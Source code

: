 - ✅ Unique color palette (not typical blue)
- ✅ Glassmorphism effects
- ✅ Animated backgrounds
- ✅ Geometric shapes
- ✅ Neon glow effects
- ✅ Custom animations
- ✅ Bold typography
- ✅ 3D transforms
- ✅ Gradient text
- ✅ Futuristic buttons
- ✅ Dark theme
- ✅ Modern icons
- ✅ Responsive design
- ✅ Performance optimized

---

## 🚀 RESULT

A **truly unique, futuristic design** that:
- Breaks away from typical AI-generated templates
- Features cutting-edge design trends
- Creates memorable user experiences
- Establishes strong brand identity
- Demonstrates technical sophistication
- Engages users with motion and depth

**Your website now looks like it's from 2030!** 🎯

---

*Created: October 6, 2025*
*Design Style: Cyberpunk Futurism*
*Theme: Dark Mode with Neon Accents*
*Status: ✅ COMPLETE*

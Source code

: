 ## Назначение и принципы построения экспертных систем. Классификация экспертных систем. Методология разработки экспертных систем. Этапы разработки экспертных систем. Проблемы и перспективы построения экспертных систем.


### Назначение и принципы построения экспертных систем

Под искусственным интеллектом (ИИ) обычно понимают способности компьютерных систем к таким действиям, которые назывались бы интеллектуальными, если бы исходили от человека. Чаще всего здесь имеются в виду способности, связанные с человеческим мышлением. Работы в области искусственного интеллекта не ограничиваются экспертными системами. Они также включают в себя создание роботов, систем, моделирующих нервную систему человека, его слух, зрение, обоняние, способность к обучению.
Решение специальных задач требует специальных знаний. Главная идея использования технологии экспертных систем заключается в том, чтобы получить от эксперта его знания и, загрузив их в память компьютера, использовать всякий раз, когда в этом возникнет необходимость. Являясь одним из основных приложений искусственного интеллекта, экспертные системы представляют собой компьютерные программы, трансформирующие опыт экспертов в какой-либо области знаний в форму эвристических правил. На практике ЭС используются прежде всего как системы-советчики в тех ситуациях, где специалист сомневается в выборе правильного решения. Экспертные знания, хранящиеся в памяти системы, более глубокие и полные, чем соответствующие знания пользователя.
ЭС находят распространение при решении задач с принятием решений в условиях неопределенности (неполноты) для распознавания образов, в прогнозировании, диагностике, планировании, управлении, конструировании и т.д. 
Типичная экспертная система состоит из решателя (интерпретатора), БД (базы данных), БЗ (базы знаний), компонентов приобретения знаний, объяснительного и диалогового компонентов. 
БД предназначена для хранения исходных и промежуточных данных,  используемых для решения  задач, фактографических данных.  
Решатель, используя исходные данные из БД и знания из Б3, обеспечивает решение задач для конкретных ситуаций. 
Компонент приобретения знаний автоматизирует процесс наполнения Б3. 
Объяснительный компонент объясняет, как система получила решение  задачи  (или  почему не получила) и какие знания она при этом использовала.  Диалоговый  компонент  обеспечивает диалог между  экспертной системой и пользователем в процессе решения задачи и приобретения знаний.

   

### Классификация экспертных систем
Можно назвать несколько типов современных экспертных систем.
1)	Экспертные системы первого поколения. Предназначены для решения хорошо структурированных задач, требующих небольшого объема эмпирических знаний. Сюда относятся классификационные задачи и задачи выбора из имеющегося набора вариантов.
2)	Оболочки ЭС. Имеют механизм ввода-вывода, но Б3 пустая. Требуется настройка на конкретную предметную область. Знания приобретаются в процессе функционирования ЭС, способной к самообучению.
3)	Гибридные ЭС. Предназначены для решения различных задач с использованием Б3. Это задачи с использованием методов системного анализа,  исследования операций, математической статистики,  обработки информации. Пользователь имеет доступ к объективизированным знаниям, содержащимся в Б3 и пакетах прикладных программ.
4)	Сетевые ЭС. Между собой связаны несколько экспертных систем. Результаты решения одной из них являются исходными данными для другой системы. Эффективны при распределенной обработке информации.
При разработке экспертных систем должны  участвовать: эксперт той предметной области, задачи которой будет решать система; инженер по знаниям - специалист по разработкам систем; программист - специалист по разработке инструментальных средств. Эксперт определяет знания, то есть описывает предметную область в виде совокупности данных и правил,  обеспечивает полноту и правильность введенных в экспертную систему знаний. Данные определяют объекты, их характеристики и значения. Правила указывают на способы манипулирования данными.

● ● ● ● ●

> **REQUIRED ACTION**
Which lines of the records above contain the word "with"? Report each one in full.

> **WRITTEN ANSWER**
- Engages users with motion and depth
*Theme: Dark Mode with Neon Accents*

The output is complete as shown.